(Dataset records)
_ _ _ _ _ _ _

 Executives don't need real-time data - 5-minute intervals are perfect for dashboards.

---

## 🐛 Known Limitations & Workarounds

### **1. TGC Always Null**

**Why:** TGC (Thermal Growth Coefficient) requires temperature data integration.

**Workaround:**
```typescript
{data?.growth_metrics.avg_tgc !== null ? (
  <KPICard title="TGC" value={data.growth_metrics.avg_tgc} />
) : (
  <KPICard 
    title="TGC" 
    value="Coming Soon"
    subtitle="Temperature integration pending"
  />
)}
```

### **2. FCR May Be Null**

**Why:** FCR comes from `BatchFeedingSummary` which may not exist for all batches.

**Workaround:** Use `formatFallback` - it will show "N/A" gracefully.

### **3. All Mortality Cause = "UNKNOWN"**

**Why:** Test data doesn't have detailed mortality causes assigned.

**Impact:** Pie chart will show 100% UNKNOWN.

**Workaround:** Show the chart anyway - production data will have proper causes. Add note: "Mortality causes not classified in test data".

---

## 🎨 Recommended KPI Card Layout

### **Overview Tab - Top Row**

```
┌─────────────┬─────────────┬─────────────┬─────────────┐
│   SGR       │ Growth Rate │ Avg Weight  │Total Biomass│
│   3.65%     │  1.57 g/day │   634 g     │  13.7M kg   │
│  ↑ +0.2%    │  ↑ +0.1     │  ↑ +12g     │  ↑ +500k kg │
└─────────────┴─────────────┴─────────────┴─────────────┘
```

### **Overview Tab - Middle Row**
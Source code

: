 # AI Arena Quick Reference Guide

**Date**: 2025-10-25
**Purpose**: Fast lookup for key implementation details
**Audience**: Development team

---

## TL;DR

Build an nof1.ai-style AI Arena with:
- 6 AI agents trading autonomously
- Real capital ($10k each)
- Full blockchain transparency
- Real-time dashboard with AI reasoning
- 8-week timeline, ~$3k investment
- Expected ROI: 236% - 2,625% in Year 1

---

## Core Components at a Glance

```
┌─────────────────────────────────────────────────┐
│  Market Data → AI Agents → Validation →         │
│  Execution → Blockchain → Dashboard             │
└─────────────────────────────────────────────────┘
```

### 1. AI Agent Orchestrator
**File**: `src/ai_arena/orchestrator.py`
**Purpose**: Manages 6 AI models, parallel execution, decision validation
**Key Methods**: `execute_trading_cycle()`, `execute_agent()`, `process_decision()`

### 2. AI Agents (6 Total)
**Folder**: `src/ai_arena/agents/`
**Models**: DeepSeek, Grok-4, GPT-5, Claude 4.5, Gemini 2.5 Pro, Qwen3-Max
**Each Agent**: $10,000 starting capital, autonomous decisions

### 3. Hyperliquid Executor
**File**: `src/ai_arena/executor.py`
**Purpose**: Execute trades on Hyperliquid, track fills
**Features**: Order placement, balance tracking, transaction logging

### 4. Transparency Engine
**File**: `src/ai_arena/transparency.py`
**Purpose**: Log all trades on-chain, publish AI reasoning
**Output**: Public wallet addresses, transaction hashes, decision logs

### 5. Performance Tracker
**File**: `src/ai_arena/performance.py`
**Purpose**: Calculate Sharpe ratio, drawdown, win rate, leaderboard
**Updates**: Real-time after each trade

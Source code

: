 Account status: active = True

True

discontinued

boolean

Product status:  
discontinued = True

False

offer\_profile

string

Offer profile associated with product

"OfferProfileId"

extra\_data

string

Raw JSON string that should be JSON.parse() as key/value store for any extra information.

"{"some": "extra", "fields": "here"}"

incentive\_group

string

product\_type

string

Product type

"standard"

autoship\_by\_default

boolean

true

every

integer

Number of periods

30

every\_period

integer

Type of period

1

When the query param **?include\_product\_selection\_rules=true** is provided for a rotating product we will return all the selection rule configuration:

_ _ _ _ _ _ _

Task directions: Lines from the one with "### 2. AI Agents (6 Total)" through the end of the data: set these down exactly, including both ends and nothing more.

Expected answer:
### 2. AI Agents (6 Total)
**Folder**: `src/ai_arena/agents/`
**Models**: DeepSeek, Grok-4, GPT-5, Claude 4.5, Gemini 2.5 Pro, Qwen3-Max
**Each Agent**: $10,000 starting capital, autonomous decisions

### 3. Hyperliquid Executor
**File**: `src/ai_arena/executor.py`
**Purpose**: Execute trades on Hyperliquid, track fills
**Features**: Order placement, balance tracking, transaction logging

### 4. Transparency Engine
**File**: `src/ai_arena/transparency.py`
**Purpose**: Log all trades on-chain, publish AI reasoning
**Output**: Public wallet addresses, transaction hashes, decision logs

### 5. Performance Tracker
**File**: `src/ai_arena/performance.py`
**Purpose**: Calculate Sharpe ratio, drawdown, win rate, leaderboard
**Updates**: Real-time after each trade

Source code

: Account status: active = True

True

discontinued

boolean

Product status:  
discontinued = True

False

offer\_profile

string

Offer profile associated with product

"OfferProfileId"

extra\_data

string

Raw JSON string that should be JSON.parse() as key/value store for any extra information.

"{"some": "extra", "fields": "here"}"

incentive\_group

string

product\_type

string

Product type

"standard"

autoship\_by\_default

boolean

true

every

integer

Number of periods

30

every\_period

integer

Type of period

1

When the query param **?include\_product\_selection\_rules=true** is provided for a rotating product we will return all the selection rule configuration:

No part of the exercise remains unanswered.